Farmageddon film in Columbia this weekend

This Saturday, October 1, the Citizen Jane Film Festival in Columbia will be showing a film we’ve been eagerly awaiting. Farmageddon is a documentary covering the increasing intrusiveness of government regulation in the small, direct-to-consumer farm world. This is an issue we’ve been writing about for years, both from our own experiences and those we’ve been told of and read about. I don’t know whether a film can change anything, but we’re interested to see it. One review sums the concept up nicely:

Farmageddon explains that there are “two competing food systems” in the US — Big Ag and Small Farms — and the shows how the Federal laws created to help large corporate businesses now are being used to harass and destroy the healthy competition from small sustainable farmers.

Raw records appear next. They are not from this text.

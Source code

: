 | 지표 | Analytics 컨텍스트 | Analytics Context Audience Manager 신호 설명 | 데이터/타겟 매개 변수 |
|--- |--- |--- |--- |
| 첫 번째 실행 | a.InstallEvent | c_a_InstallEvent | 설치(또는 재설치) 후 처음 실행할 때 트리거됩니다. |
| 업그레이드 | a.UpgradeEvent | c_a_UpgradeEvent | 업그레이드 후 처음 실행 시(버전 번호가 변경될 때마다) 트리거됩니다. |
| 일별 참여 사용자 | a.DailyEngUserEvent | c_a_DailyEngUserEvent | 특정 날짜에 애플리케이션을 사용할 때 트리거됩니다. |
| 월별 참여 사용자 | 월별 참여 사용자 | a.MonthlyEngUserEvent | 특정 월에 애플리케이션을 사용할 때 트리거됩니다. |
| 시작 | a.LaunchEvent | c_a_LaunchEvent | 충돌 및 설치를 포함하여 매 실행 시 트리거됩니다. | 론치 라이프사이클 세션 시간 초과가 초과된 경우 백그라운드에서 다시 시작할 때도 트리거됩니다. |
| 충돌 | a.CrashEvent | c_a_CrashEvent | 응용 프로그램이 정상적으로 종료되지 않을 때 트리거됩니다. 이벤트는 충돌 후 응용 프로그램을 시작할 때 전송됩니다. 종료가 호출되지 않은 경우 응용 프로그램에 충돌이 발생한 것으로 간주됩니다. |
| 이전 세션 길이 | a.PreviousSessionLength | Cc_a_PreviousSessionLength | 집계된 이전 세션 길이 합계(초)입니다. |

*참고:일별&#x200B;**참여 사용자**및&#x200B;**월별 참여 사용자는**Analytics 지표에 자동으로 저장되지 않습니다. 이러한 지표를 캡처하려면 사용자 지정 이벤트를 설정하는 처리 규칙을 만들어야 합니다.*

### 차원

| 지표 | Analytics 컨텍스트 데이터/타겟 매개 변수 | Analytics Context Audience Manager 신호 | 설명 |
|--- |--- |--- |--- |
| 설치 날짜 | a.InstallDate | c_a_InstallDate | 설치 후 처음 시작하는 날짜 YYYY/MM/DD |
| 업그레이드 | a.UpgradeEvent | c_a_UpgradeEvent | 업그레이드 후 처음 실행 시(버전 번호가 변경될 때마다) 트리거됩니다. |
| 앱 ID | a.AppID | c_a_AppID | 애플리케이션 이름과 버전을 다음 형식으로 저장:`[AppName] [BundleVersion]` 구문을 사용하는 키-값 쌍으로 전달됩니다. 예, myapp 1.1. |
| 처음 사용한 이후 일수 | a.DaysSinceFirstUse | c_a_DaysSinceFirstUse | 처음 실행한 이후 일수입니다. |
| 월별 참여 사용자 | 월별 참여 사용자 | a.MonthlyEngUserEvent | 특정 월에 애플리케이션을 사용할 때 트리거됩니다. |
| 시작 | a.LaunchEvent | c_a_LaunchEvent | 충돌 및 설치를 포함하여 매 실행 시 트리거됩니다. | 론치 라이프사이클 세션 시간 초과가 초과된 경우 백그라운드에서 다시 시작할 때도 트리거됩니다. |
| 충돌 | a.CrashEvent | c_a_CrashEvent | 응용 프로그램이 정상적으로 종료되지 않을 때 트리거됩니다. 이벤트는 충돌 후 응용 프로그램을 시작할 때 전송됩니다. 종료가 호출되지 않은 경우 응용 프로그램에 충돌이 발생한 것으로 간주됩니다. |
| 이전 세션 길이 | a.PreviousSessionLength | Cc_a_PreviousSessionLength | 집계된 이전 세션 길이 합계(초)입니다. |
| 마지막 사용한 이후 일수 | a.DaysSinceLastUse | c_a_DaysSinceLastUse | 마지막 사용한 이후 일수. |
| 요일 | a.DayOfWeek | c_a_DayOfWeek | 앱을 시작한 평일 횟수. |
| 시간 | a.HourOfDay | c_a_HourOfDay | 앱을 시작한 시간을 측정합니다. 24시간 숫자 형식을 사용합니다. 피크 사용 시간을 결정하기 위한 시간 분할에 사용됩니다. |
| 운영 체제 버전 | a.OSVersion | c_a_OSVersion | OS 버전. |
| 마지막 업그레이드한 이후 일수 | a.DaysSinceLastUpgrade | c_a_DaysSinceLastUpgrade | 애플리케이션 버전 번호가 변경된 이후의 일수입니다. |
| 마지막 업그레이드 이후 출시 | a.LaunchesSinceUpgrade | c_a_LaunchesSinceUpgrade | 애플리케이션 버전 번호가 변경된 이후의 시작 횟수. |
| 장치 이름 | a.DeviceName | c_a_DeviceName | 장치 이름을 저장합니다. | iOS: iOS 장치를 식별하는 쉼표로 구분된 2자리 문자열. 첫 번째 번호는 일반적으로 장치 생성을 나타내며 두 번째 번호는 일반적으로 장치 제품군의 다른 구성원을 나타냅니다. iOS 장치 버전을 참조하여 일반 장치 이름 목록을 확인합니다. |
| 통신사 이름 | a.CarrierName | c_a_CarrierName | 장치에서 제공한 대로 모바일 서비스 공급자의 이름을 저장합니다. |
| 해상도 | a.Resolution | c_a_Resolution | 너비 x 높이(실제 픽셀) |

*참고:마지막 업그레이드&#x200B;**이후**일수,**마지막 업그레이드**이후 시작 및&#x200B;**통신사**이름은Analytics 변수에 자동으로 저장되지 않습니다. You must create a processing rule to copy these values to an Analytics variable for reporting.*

Under the banner of “food safety,” burdensome new Federal fees and regulations are being instituted that will drive many small food producers out of business. Proposed laws would give USDA expanded powers to conduct raids on small farms. In chilling detail, Farmageddon documents repeated instances of government agencies resorting to surveillance, intimidation, search warrants, criminal investigations of innocent farmers, confiscations, destruction of property, media distortions and outright lies.

This is a difficult issue, because it challenges many of the boundaries in our political system. Small farms and local foods tend to be supported by liberal-leaning citizens, who also tend to believe in government regulation and intervention as a force for good, such that stories like these are jarring. On the other hand, most advocacy for deregulation and smaller government comes from corporate Republicans, who don’t know (or care) that people like us exist, and still view farming as something that government should be heavily involved, through subsidies, protectionist tariffts, price supports, and lobbying influence from Big Ag. You won’t find many small-government Republicans willing to grant farmers the right to sell raw milk or butcher meat on their farm, and you won’t find many Democrats willing to pull back from food safety and other regulations to grant more personal responsibility to citizens, even if it benefits small farmers and personal health.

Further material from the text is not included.